*** Excerpted data
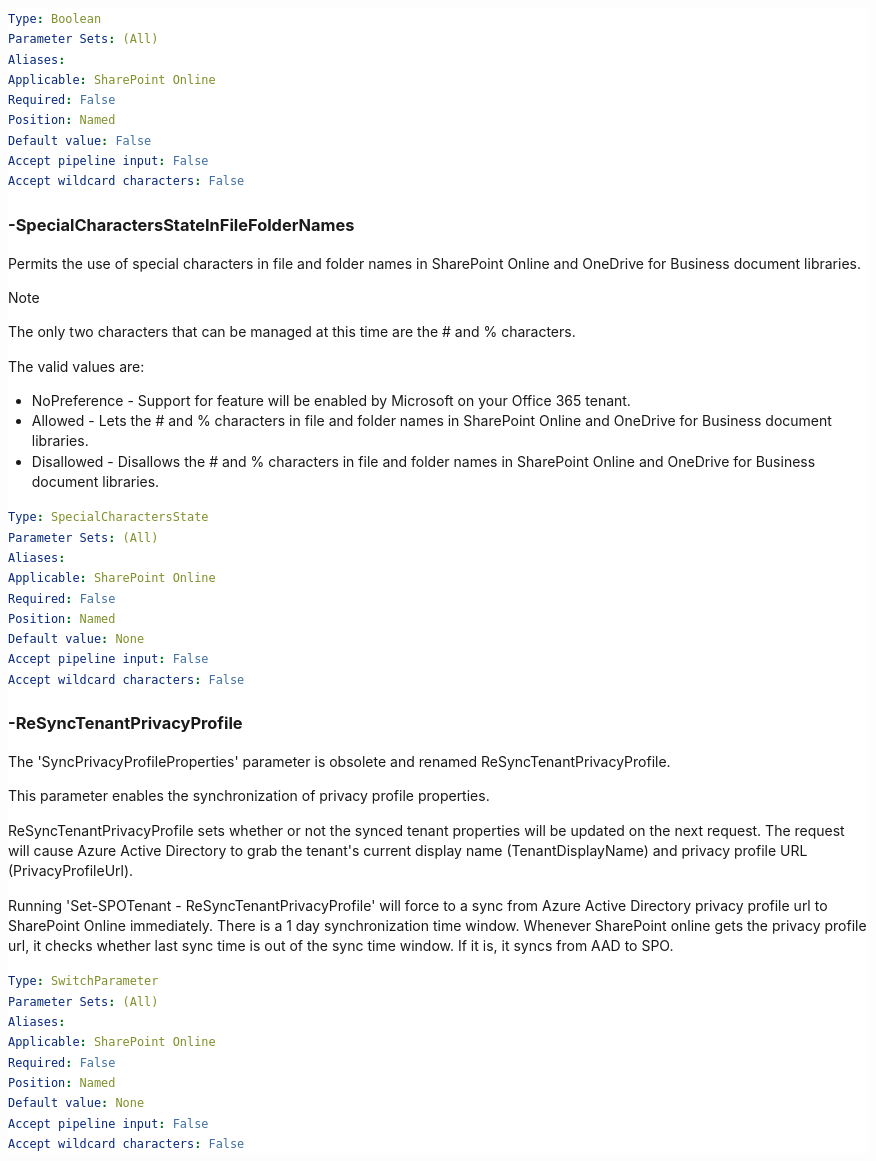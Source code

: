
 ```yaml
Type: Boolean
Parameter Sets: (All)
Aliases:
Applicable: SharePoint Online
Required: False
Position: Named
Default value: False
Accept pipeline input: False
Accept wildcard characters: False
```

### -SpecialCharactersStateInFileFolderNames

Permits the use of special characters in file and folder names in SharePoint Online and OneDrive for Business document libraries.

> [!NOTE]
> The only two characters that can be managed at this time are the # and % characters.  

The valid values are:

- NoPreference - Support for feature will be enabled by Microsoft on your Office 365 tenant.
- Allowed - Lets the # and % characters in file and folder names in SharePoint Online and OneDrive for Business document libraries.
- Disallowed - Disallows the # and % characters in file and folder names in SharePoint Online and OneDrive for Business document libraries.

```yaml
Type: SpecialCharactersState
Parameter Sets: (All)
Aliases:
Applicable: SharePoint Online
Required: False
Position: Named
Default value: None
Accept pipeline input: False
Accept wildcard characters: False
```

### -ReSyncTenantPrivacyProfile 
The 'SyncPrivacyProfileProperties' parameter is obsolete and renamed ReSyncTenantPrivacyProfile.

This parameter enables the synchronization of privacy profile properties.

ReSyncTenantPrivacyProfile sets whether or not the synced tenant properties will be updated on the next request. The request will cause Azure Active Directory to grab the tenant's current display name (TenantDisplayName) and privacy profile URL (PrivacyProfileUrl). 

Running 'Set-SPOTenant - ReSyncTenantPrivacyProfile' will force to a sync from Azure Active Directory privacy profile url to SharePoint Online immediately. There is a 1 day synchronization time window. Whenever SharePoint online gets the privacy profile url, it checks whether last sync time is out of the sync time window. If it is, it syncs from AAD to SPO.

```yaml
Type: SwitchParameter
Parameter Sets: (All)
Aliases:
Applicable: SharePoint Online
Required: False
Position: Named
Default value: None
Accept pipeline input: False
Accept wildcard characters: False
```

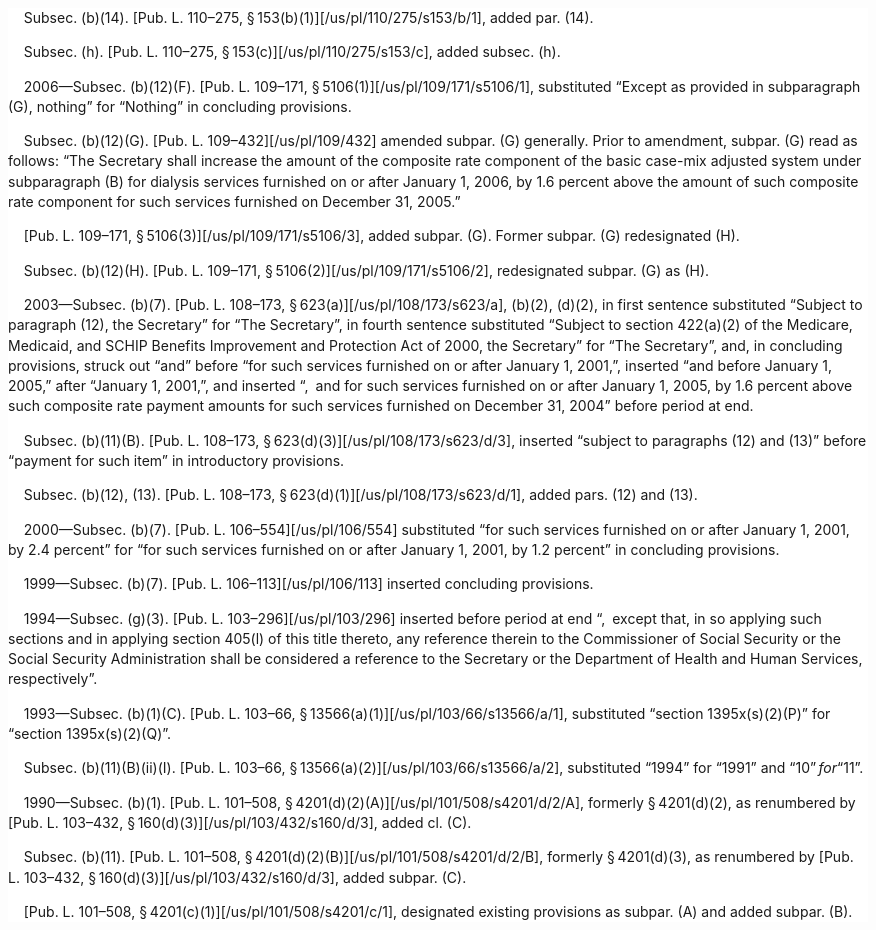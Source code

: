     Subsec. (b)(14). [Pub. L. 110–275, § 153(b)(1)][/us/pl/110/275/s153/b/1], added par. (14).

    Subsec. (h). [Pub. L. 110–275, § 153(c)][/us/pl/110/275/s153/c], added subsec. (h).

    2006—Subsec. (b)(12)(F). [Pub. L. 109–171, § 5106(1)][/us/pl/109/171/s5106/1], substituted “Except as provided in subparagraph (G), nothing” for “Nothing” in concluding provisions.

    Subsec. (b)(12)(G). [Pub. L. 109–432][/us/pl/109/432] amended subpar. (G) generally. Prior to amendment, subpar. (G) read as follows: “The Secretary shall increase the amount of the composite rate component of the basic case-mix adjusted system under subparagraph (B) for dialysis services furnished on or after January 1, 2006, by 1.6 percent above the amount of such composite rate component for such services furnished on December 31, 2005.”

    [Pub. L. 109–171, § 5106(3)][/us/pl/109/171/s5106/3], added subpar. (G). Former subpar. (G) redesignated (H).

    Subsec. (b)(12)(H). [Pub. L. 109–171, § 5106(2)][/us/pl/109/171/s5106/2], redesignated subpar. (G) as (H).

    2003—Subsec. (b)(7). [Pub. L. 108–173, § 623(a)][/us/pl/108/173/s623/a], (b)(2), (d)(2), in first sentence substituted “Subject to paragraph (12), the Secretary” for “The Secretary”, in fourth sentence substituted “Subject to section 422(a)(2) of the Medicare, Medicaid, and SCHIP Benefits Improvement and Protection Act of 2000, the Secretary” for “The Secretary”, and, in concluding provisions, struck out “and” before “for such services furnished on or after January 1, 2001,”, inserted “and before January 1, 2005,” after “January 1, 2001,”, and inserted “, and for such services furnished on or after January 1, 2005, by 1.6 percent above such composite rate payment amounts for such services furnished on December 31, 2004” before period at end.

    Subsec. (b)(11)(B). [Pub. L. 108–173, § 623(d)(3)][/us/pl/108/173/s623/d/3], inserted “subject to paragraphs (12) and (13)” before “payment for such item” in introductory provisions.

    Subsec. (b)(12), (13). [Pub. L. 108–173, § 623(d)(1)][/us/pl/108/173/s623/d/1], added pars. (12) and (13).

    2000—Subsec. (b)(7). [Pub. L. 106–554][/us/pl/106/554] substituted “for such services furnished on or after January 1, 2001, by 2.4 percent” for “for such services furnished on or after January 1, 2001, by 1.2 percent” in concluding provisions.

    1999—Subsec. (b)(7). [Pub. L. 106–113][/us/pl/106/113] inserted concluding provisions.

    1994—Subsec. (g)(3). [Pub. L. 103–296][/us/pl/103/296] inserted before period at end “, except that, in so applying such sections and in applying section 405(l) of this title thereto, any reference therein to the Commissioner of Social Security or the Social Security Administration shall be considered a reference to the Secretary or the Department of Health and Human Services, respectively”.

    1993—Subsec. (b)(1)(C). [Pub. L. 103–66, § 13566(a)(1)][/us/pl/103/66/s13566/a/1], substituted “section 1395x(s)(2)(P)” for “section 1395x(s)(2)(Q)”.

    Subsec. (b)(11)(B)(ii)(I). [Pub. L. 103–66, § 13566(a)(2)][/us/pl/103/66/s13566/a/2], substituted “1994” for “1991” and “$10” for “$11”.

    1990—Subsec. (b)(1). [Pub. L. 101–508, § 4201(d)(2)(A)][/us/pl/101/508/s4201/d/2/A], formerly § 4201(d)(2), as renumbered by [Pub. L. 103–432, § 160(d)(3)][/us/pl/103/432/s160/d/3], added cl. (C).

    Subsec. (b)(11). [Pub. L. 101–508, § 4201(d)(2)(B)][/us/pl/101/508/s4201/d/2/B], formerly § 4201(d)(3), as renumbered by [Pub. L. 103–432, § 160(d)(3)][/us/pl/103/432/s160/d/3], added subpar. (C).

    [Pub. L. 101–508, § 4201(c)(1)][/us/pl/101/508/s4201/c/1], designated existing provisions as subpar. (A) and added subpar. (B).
******
● **Required action**
Of the records above, copy each line that includes "SharePoint".

● **Solution to the problem**
Applicable: SharePoint Online
Permits the use of special characters in file and folder names in SharePoint Online and OneDrive for Business document libraries.
- Allowed - Lets the # and % characters in file and folder names in SharePoint Online and OneDrive for Business document libraries.
- Disallowed - Disallows the # and % characters in file and folder names in SharePoint Online and OneDrive for Business document libraries.
Applicable: SharePoint Online
Running 'Set-SPOTenant - ReSyncTenantPrivacyProfile' will force to a sync from Azure Active Directory privacy profile url to SharePoint Online immediately. There is a 1 day synchronization time window. Whenever SharePoint online gets the privacy profile url, it checks whether last sync time is out of the sync time window. If it is, it syncs from AAD to SPO.
Applicable: SharePoint Online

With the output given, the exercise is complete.